Shades of Black Lives

A Spokane County detective's Facebook post about Black Lives Matter sparks debate among local law enforcement

Shades of Black Lives
A meme shared by Detective Simmons from the Facebook page for "Operation Officer Down."

Spokane County Sheriff's Office Detective Damon Simmons is frustrated. The nearly 20-year law enforcement veteran straddles the line between two worlds often pitted against each other. As a cop and a black man, there's plenty to be upset about.

Scenes captured on cellphones of police officers manhandling citizens are shared across the country within seconds. An officer's screw-up is always news, but the cop-does-good narrative often doesn't see the light of day. The gulf between police and the communities they're sworn to protect continues to grow wider.

The assumptions irk Simmons the most. Assumptions that the officer must be in the wrong. Assumptions that race had to be the crucial factor, and that the officer won't be held accountable.

"We're asking people to understand," Simmons says. "Unless you understand law enforcement, policy and procedure and case law, you can't understand."

So Simmons, like a lot of people who are irritated, turns to Facebook. A meme he recently shared has stoked a debate among area law enforcement, offering a peek into local views on the Black Lives Matter movement, race and policing.
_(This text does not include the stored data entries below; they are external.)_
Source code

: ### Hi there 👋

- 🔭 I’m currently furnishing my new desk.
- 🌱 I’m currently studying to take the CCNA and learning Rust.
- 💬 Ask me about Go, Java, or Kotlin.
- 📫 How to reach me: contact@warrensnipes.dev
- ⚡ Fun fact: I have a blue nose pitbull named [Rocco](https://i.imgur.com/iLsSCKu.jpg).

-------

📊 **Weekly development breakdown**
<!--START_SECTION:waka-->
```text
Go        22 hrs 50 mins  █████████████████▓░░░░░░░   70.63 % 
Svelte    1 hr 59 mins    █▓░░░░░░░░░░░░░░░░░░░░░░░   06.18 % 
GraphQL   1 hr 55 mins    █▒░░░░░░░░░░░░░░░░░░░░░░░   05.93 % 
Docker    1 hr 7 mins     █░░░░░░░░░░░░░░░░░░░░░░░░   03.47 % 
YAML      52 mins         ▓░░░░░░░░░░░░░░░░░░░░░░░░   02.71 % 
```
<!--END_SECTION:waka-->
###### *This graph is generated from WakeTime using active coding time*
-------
Over an aerial photo of the recent floods in Louisiana are the words "No BLM or Black Panthers coming to help. Only the police, National Guard and local Good Samaritans. But that's none of my business."
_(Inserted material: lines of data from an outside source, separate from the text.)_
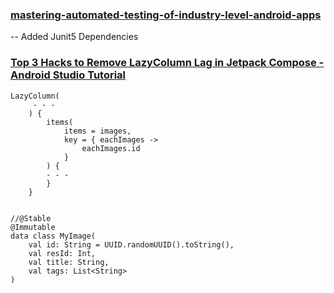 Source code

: ### [mastering-automated-testing-of-industry-level-android-apps](https://elopage.com/payer/s/philipplackner/courses/mastering-automated-testing-of-industry-level-android-apps-1?course_session_id=6429488&lesson_id=3021426)


-- Added Junit5 Dependencies 









### [Top 3 Hacks to Remove LazyColumn Lag in Jetpack Compose - Android Studio Tutorial](https://youtu.be/s8h7GJTZa4E?si=C5CGEcmGZA22kRiw)

```
LazyColumn(
     - - -       
    ) {
        items(
            items = images,
            key = { eachImages ->
                eachImages.id
            }
        ) { 
        - - -
        }
    }
        
        
//@Stable
@Immutable
data class MyImage(
    val id: String = UUID.randomUUID().toString(),
    val resId: Int,
    val title: String,
    val tags: List<String>
)

```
Local city leaders argue that the meme pits the police against black activists in what was a tragic natural disaster unrelated to police shootings of black people.

Simmons, for his part, says the meme — which he shared but didn't create — was meant to voice his frustration that Black Lives Matter is only concerned when a life is taken by a cop.
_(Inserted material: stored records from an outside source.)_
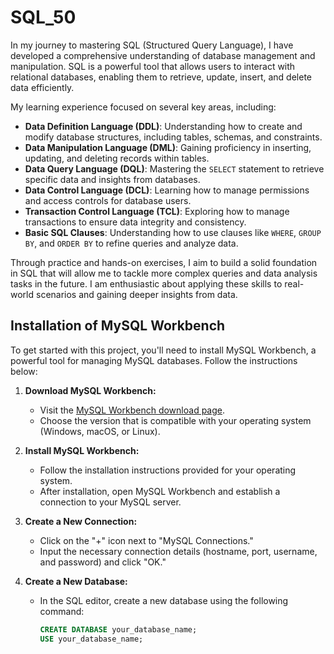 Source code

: # SQL_50

In my journey to mastering SQL (Structured Query Language), I have developed a comprehensive understanding of database management and manipulation. SQL is a powerful tool that allows users to interact with relational databases, enabling them to retrieve, update, insert, and delete data efficiently.

My learning experience focused on several key areas, including:

- **Data Definition Language (DDL)**: Understanding how to create and modify database structures, including tables, schemas, and constraints.
- **Data Manipulation Language (DML)**: Gaining proficiency in inserting, updating, and deleting records within tables.
- **Data Query Language (DQL)**: Mastering the `SELECT` statement to retrieve specific data and insights from databases.
- **Data Control Language (DCL)**: Learning how to manage permissions and access controls for database users.
- **Transaction Control Language (TCL)**: Exploring how to manage transactions to ensure data integrity and consistency.
- **Basic SQL Clauses**: Understanding how to use clauses like `WHERE`, `GROUP BY`, and `ORDER BY` to refine queries and analyze data.

Through practice and hands-on exercises, I aim to build a solid foundation in SQL that will allow me to tackle more complex queries and data analysis tasks in the future. I am enthusiastic about applying these skills to real-world scenarios and gaining deeper insights from data.

## Installation of MySQL Workbench

To get started with this project, you'll need to install MySQL Workbench, a powerful tool for managing MySQL databases. Follow the instructions below:

1. **Download MySQL Workbench:**
   - Visit the [MySQL Workbench download page](https://dev.mysql.com/downloads/workbench/).
   - Choose the version that is compatible with your operating system (Windows, macOS, or Linux).

2. **Install MySQL Workbench:**
   - Follow the installation instructions provided for your operating system.
   - After installation, open MySQL Workbench and establish a connection to your MySQL server.

3. **Create a New Connection:**
   - Click on the "+" icon next to "MySQL Connections."
   - Input the necessary connection details (hostname, port, username, and password) and click "OK."

4. **Create a New Database:**
   - In the SQL editor, create a new database using the following command:
     ```sql
     CREATE DATABASE your_database_name;
     USE your_database_name;
     ```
Spokane NAACP President Phillip Tyler commented on Simmons' post, saying the meme is "distasteful" and "professionals should be more professional."

Tyler then shared the meme on his own page, voicing his own frustration: "The post and its associated comments are horrible, bigoted, and only serve to create a further divide between our law enforcement community and the public it is charged to protect," Tyler writes.

Threads on both Tyler's and Simmons' pages drew comments from area law enforcement.

On Simmons' page, Shoshone County Deputy J.D. Allen writes in part: "What is true about this meme, is that things we should be focusing on as America are not happening. Things like uniting as All Lives Matter. Instead of burning down communities and hurting others, we should be looking to help others. I [think] Black Lives Matter should shut down and a new group should come in. One that doesn't organize racism, hate and destruction."

Sherilyn Redmon, a neighborhood conditions officer for the Spokane Police Department, writes: "How do you know who's helping[?] Are you down checking everyone's I.D.? People who truly want to help don't need validation from the media for every good deed they do. God sees who loves thy neighbor!"

Meanwhile, on Tyler's page, where Simmons was not identified, SPD Capt. Tracie Meidl, Spokane's interim police ombudsman Bart Logue, former ombudsman commissioner AJ VanderPol and other community members weighed in.

Meidl: "We need to stop being divisive and strive to move forward together."

Logue: "Are you aware of any local entities that are headed to help in the flooding? Those would be great stories to read vs memes like these that have no purpose but to divide."

VanderPol: "This meme is pathetic."

Simmons' post comes about two weeks after his boss, Sheriff Ozzie Knezovich, penned an article rebuking the incendiary comments from "talking heads" nationwide in the aftermath of recent officer deaths in Dallas and Baton Rouge, Louisiana. Between the two cities, eight officers were killed in the span of two weeks; 10 more were injured.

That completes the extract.